Whenever the string "extract" turns up in a line of the data below, copy that line.
.....
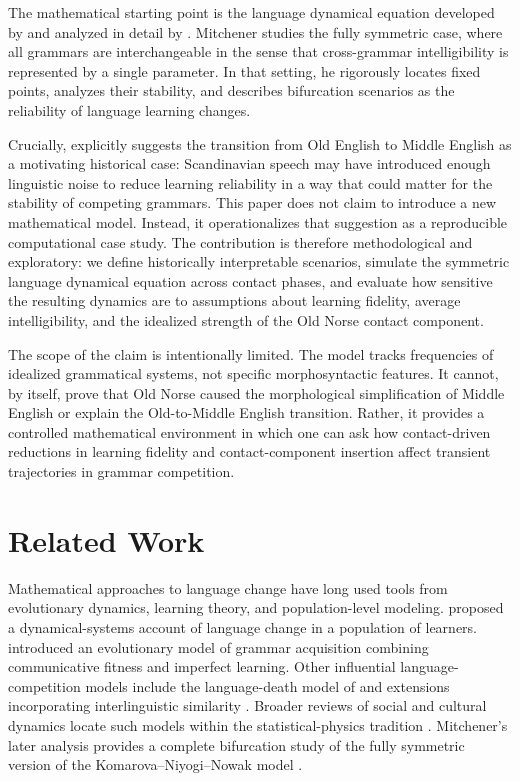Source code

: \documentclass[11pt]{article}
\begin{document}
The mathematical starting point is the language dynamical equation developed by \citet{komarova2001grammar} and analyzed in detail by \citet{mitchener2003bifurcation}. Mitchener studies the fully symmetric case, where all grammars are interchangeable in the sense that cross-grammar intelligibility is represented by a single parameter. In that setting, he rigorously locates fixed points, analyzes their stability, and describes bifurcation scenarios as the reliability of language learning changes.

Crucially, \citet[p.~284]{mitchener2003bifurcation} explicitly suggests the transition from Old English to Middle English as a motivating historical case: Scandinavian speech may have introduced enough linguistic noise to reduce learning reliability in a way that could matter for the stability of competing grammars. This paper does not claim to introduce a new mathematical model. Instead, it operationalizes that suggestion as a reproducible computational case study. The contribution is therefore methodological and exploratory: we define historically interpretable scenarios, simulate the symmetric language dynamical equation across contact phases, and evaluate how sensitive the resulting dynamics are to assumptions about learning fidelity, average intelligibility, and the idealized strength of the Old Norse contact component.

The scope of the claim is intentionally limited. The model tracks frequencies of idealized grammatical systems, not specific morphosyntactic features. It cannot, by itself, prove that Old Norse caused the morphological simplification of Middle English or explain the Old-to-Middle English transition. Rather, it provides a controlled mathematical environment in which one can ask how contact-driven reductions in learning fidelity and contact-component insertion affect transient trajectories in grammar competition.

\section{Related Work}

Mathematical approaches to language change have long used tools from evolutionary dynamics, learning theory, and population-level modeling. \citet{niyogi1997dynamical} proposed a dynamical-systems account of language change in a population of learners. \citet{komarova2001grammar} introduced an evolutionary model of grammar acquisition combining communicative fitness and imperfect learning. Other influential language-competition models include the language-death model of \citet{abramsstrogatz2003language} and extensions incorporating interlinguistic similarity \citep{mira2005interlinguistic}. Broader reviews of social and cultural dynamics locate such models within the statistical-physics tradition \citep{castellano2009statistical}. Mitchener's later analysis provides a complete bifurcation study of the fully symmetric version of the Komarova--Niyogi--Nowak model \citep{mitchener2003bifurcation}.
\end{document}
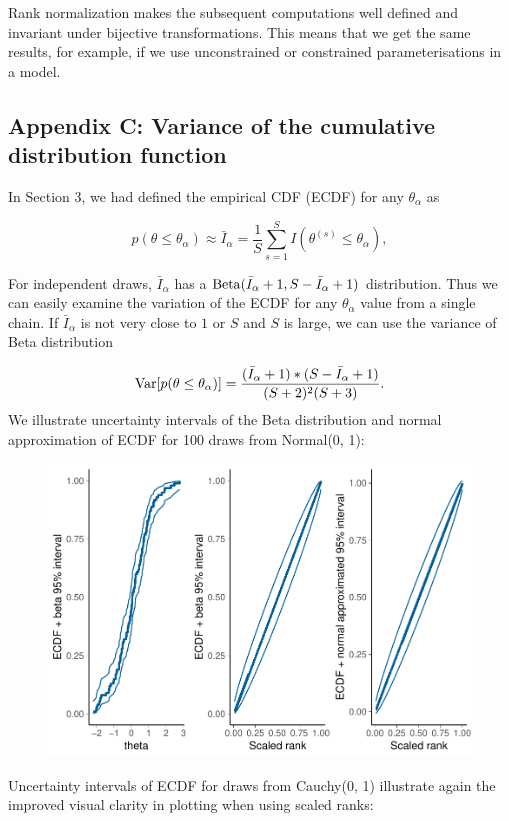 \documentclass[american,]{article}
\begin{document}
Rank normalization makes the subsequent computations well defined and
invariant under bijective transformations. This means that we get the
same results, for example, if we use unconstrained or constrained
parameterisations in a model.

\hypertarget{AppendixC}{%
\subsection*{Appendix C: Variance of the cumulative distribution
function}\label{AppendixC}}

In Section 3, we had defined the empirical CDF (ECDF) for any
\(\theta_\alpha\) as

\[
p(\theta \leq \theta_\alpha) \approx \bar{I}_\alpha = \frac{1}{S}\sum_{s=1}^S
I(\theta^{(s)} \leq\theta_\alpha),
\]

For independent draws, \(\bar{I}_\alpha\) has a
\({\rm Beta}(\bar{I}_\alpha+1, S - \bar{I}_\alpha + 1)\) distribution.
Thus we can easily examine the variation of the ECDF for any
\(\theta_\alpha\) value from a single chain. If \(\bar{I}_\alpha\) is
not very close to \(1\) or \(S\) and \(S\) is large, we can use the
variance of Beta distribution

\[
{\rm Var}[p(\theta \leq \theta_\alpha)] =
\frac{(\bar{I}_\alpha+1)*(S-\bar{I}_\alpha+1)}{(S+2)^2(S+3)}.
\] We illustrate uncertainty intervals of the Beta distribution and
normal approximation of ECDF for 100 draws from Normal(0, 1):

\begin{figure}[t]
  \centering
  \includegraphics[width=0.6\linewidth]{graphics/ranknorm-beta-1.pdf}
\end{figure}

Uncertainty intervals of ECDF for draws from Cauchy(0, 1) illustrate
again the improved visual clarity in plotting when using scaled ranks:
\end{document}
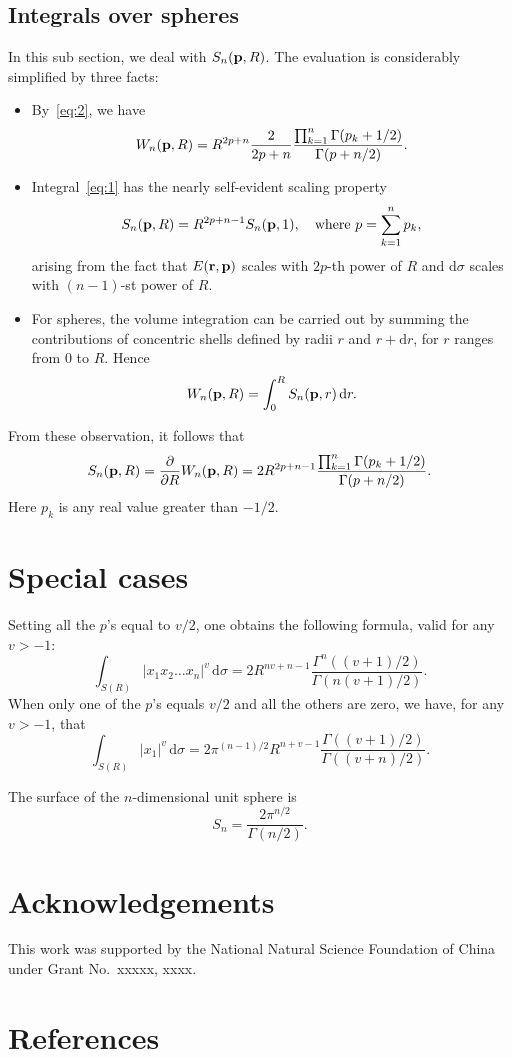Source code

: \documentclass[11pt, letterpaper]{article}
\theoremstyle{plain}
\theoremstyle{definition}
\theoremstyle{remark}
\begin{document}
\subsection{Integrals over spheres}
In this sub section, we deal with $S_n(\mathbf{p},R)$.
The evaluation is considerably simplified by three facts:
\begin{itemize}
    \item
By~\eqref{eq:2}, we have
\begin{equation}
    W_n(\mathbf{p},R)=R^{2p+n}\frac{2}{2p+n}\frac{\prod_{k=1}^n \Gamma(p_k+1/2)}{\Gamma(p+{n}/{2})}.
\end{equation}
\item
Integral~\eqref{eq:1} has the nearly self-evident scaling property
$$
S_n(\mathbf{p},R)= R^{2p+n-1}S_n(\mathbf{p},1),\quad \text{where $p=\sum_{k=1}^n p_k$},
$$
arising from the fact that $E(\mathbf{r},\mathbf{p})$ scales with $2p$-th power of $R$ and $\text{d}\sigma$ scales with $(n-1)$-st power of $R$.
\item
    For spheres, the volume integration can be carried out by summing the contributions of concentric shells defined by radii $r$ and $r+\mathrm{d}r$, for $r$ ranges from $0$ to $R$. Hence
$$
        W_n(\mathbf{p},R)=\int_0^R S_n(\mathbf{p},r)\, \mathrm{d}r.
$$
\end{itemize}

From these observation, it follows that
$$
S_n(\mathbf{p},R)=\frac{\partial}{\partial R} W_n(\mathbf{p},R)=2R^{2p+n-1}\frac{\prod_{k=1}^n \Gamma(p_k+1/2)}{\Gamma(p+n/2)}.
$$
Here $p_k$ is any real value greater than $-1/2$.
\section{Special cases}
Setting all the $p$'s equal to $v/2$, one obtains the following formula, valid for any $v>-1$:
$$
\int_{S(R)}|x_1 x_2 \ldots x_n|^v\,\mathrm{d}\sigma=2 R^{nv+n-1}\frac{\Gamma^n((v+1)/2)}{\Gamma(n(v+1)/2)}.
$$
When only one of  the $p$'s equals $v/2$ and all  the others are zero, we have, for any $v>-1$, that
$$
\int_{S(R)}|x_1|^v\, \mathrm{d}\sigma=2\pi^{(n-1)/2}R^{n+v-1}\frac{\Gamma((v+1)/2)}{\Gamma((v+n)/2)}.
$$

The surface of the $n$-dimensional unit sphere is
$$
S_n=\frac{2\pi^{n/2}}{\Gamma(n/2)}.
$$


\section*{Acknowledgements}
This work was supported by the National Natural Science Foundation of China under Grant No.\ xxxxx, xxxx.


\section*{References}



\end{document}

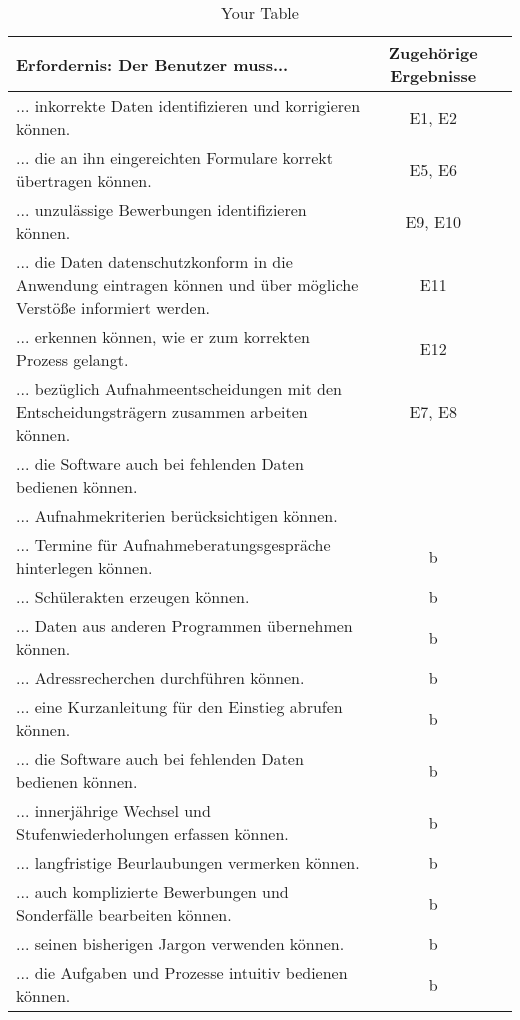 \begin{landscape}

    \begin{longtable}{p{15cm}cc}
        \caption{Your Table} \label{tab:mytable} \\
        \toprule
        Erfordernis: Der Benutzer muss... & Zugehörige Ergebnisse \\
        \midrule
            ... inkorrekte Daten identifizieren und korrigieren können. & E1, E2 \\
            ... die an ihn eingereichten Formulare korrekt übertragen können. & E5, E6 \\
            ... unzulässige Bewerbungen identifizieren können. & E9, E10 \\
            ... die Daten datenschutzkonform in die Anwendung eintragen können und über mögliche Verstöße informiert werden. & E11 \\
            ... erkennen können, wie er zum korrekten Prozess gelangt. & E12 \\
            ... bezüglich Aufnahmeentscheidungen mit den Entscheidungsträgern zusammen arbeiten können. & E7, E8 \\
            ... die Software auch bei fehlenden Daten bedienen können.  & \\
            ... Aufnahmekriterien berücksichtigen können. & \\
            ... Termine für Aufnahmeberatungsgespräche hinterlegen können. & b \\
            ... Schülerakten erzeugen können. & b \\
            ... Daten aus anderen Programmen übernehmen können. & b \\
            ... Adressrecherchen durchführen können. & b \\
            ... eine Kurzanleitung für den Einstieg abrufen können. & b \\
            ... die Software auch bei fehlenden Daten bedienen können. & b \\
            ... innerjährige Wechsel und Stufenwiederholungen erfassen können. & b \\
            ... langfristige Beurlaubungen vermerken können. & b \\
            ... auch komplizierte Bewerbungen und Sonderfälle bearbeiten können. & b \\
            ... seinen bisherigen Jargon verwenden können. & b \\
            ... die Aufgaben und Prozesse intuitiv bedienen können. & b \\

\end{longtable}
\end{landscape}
.....
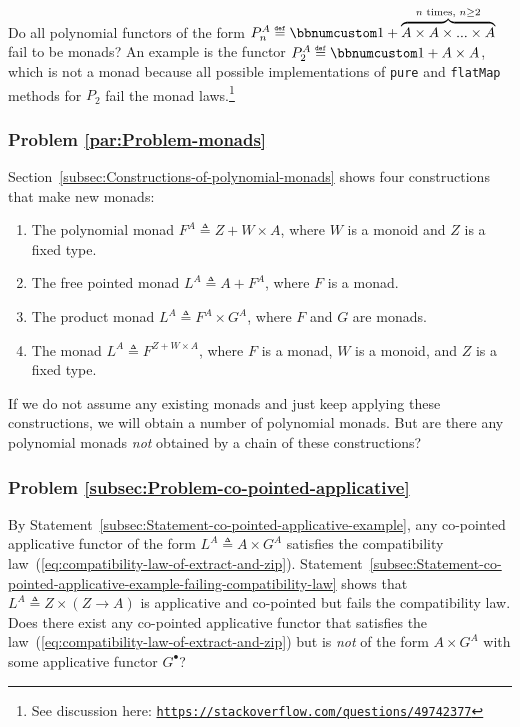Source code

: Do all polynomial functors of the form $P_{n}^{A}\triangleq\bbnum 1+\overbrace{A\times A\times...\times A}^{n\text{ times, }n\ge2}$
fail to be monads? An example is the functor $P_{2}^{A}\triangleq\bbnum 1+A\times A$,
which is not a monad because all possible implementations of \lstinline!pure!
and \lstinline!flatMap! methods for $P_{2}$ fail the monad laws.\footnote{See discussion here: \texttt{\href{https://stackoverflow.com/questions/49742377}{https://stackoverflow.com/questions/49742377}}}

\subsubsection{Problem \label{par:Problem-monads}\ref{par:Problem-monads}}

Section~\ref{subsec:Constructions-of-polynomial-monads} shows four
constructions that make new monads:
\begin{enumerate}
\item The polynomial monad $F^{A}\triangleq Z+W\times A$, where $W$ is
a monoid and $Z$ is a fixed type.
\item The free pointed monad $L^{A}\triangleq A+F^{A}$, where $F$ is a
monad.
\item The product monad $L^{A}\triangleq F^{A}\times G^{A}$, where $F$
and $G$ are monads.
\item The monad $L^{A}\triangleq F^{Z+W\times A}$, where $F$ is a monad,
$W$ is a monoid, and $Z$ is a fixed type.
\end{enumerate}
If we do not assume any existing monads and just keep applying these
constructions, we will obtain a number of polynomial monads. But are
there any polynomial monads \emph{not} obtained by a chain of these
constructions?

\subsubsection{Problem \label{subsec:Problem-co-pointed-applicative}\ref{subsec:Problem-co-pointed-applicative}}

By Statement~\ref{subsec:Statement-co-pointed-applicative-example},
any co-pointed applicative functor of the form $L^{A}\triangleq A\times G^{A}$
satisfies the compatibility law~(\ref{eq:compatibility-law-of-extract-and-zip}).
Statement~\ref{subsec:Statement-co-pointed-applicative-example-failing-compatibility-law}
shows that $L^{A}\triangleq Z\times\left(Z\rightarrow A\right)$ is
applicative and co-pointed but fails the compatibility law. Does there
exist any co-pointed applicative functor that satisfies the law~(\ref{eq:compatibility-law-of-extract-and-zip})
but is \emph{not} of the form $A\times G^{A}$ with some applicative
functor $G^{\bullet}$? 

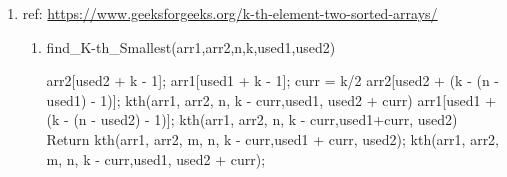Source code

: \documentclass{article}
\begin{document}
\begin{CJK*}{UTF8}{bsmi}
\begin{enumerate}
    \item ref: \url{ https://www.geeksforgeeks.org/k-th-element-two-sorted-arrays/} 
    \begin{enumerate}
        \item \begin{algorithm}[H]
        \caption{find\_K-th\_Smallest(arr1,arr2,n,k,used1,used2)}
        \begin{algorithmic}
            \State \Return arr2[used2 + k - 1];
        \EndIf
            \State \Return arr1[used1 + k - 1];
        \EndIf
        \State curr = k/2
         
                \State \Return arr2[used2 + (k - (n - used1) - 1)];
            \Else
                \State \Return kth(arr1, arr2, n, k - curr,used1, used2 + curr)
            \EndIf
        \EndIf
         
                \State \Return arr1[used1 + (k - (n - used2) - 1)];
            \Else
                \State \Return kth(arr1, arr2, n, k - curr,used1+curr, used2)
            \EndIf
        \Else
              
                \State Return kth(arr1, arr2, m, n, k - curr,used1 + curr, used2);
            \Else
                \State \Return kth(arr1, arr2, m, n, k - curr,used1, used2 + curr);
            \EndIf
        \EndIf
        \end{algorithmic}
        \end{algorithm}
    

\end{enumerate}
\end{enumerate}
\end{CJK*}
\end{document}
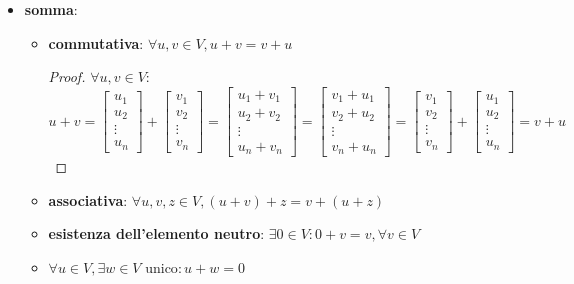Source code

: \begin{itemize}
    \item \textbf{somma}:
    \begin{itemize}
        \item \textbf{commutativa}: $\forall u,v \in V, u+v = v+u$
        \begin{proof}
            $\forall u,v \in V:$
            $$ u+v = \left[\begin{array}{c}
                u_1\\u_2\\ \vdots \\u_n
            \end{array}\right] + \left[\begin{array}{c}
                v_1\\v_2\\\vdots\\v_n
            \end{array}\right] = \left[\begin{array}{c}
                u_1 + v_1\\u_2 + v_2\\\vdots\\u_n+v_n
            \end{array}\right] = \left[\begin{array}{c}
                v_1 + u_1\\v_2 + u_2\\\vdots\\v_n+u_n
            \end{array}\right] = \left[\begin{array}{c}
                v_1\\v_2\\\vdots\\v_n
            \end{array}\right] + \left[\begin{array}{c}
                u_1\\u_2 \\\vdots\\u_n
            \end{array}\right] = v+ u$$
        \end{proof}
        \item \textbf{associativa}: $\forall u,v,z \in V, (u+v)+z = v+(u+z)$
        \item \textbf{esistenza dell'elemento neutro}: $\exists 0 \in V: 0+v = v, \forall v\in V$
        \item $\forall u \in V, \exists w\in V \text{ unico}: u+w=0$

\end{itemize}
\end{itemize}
.....
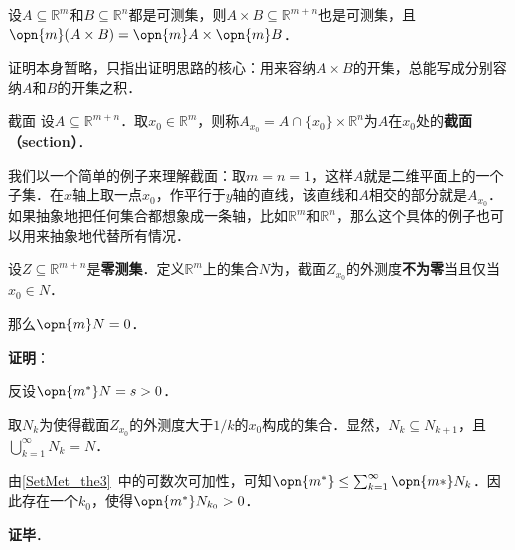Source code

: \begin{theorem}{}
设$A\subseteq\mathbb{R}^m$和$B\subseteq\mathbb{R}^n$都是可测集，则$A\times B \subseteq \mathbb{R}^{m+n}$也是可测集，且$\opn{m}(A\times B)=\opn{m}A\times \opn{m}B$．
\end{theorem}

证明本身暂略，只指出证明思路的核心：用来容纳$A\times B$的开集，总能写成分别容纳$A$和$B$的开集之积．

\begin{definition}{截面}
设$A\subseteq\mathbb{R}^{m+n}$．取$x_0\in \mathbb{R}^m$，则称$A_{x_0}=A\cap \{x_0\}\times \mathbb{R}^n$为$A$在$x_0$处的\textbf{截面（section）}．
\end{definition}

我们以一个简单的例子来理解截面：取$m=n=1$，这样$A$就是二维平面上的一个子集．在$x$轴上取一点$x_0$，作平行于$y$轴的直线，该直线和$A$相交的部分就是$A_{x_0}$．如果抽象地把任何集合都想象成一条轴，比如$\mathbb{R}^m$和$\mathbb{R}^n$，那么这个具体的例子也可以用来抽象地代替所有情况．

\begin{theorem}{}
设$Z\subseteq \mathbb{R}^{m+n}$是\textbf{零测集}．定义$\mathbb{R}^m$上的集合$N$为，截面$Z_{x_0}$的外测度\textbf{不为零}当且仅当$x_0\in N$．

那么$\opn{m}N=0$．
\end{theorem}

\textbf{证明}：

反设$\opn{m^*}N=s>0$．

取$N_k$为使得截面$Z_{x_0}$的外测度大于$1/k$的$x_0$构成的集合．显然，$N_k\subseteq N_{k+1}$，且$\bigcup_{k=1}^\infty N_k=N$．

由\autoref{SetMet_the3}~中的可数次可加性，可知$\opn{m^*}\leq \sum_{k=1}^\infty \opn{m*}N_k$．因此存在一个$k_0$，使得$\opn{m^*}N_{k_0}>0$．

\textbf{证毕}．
.....
> **Written solution**:
satisfies the compatibility law~(\ref{eq:compatibility-law-of-extract-and-zip}).
exist any co-pointed applicative functor that satisfies the law~(\ref{eq:compatibility-law-of-extract-and-zip})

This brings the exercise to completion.